Grabbing her phone was the beginning of the end and you know she wants to be with the other guy. Save yourself some heartache and end it now..

Doyoumind · 23/12/2021 09:06

I couldn't read the whole post but this isn't a healthy relationship for either of you and I guarantee it doesn't have a long term future.

GrandmasCat · 23/12/2021 09:15

So, are you trying to force her to stay in a relationship with you who has not been living locally for years?

In all honesty, what planet are you on? You cannot force her to stay in a relationship with you after you moved, much less so if your “relationship” is plagued with arguments, control and jealousy at the time she has found someone, who she may not be necessarily interested in romantically but who is not giving her the hell you are giving her.

I think you need to back off, end this as it is obviously not working for neither of you, and find someone local to have a better chance to have a healthy and functional relationship

Whatiswrongwithmyknee · 23/12/2021 09:27

You found out whether she is crossing your boundaries by talking to her. If you can't do that, there is no trust in the relationship. She clearly wants to have a boyfriend who she has regular contact with. You live in different countries so that's not really possible. This relationship is not working, possibly because of it being long-distance. You need to end it before you go any further down the line of doing things you shouldn't (grabbing her phone also crosses a boundary and is not acceptable).

ChargingBuck · 23/12/2021 10:15

What can I tell her so she finally understands my concerns?

She understands your concerns just fine.
She simply doesn't want to act on them, because she is very interested in this guy. So much so that she is practically flaunting him at you.

It doesn't sound healthy. You live in different countries, you are young & this is your first long term relationship, you've been apart for years due to the distance, you are insecure about her friendship with this guy, & she is possibly using him to leverage you into 'performing' your role of boyfriend to her satisfaction - e.g. if she doesn't get the volume of phone calls she wants from you, you'd better be aware that this guy is waiting in the wings ...

What's in it for YOU here?
There are millions of datable women. Some might even live within a bus ride of your home. Some of them will be more interested in focusing on you than developing 'special friendships' with other men.
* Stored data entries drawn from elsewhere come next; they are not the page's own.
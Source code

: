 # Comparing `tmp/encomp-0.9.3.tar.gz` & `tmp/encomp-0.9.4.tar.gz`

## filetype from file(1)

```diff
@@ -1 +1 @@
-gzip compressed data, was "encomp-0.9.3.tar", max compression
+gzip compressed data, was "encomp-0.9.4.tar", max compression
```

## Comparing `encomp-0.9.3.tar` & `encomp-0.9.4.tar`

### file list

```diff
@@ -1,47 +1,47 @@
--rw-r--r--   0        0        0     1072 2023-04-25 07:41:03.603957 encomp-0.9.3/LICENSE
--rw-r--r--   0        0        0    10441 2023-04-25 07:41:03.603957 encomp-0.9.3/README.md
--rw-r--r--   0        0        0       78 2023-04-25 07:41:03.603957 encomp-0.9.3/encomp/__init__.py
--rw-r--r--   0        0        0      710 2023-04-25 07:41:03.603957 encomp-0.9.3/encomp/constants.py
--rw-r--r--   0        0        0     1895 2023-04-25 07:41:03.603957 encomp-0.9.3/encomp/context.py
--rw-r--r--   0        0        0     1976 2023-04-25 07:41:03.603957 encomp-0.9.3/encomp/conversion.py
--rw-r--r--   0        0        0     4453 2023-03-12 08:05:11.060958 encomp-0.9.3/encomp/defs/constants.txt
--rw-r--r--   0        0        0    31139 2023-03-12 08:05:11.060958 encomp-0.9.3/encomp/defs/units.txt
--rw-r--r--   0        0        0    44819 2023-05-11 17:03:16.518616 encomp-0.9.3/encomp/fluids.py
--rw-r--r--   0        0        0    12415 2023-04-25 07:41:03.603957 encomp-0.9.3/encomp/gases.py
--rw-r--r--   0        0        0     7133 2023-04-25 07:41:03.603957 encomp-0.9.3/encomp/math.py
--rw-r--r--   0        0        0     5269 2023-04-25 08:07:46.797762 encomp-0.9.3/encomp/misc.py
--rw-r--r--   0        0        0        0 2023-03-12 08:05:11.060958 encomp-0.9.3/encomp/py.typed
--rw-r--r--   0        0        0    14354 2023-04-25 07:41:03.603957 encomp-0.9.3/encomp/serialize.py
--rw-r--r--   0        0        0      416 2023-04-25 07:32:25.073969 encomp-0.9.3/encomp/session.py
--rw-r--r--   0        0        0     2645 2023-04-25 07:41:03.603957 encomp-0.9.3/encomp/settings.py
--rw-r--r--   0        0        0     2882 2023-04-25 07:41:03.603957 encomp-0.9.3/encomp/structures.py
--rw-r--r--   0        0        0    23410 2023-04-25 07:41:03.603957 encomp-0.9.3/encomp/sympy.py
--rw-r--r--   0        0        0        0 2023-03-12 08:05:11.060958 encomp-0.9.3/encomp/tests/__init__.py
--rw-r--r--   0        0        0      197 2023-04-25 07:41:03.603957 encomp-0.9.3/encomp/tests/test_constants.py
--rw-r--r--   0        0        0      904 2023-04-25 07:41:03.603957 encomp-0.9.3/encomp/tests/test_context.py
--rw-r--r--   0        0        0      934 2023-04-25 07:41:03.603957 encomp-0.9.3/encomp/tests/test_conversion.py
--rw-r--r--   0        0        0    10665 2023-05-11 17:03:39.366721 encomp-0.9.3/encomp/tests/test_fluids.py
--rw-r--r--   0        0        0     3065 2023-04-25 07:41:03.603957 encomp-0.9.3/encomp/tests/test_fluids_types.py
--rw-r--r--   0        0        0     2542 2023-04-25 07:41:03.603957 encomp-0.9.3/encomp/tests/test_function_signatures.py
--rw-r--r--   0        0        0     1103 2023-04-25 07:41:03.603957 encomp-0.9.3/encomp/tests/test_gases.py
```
You may need to accept that this relationship could be reaching a natural end. That will hurt for a while, but leave you open to a much more satisfying partnership in the future.

Whatiswrongwithmyknee · 23/12/2021 12:26

I think you equate 'understanding your concerns' with 'doing what you want her to do'. You need to separate those ideas in your head as otherwise you can get onto a very controlling path. She's told you what she's offering in a relationship. Accept it or walk away.

Lovelydiscusfish · 23/12/2021 17:13

I think it’s really concerning that you think it’s fine to use physical force to take something from her if she is not behaving as you would want her to.

No, her behaviour isn’t ok. But how does that sanction you snatching her private property from her hands?

If you don’t trust her you don’t trust her (with fairly good reason I would say). So fine, it’s your right to end it. It’s not your right to take her phone from her by force and go through it against her will.

ANameChangeAgain · 23/12/2021 19:43

How else would I then find out whether she is crossing the boundaries or not? you don't do it by force, you crossed a line there. You believe her or you don't. If you distrust her enough to force her phone off her and go through her private messages then the relationship is over.

Momijin · 23/12/2021 19:54

Drama drama drama...in such a young relationship is absolute bullshit. Just finsih it and both of you can be with people who are geographically and emotionally available. Honestly, no point thinking any further about this

Cloudfrost · 23/12/2021 20:14

you have both behaved awful

the relationship is already dead in the water,

Linguini · 23/12/2021 20:19

Asimpleman111
So I’ve been with his girlfriend for about four years now

Freudian typo there

LaChristmasBella · 24/12/2021 17:41

Oh for goodness sake, this isn't a relationship of any kind. End it and spare yourself the misery.